**YOUR OBJECTIVE:** Output the data below line for line, exactly, up to and including the line where "Description copied from" appears.

**DATA EXTRACTS:**

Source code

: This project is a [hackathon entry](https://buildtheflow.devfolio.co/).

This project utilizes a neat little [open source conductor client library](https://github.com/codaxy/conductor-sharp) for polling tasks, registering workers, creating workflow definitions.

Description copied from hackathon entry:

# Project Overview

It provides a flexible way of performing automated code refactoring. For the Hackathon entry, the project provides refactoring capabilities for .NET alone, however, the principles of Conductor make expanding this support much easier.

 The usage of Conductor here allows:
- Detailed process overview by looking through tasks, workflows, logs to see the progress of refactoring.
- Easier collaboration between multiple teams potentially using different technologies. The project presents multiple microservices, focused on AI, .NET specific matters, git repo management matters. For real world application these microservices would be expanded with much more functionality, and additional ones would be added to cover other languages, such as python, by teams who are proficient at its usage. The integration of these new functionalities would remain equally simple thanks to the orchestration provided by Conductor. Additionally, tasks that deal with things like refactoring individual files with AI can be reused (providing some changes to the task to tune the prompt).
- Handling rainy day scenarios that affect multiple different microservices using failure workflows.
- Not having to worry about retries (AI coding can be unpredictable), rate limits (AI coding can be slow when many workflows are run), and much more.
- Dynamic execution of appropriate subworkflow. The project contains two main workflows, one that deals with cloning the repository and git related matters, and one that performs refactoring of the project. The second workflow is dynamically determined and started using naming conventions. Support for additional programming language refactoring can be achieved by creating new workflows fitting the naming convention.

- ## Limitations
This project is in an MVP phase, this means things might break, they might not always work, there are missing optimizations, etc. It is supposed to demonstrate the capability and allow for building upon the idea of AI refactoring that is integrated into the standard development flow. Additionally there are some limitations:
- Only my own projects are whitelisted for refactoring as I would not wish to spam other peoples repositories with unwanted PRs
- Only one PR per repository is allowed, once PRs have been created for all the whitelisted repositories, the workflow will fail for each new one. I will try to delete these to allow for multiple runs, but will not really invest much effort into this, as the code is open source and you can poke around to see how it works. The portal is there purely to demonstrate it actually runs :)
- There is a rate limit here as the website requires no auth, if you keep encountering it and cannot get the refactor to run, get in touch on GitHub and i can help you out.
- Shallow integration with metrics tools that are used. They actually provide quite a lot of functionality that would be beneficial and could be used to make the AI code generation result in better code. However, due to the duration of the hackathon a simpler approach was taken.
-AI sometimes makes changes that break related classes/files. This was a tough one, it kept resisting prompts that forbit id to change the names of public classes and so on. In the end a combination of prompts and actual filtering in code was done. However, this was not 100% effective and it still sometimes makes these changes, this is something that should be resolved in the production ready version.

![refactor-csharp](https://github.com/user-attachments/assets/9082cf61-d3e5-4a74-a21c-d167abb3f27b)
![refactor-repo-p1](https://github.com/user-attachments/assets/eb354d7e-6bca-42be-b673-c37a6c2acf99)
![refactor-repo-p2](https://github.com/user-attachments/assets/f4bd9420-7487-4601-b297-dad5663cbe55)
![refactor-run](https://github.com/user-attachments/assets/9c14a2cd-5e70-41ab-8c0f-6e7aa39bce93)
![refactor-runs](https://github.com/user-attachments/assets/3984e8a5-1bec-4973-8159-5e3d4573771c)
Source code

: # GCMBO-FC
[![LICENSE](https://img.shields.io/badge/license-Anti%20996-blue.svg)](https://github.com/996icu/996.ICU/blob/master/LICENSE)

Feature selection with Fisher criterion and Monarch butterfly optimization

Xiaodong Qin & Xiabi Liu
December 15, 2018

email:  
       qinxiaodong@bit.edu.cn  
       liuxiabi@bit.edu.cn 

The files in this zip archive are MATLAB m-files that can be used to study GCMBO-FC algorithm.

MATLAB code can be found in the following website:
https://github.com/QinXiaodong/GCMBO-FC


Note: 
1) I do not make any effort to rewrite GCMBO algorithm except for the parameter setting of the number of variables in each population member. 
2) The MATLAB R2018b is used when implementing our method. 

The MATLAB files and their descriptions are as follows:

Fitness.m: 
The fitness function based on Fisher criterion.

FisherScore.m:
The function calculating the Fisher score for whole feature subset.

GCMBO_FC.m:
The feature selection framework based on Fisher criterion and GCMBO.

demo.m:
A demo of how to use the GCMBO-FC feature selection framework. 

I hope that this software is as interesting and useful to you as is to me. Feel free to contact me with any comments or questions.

**WRITTEN REPLY:**
Source code

: This project is a [hackathon entry](https://buildtheflow.devfolio.co/).

This project utilizes a neat little [open source conductor client library](https://github.com/codaxy/conductor-sharp) for polling tasks, registering workers, creating workflow definitions.

Description copied from hackathon entry:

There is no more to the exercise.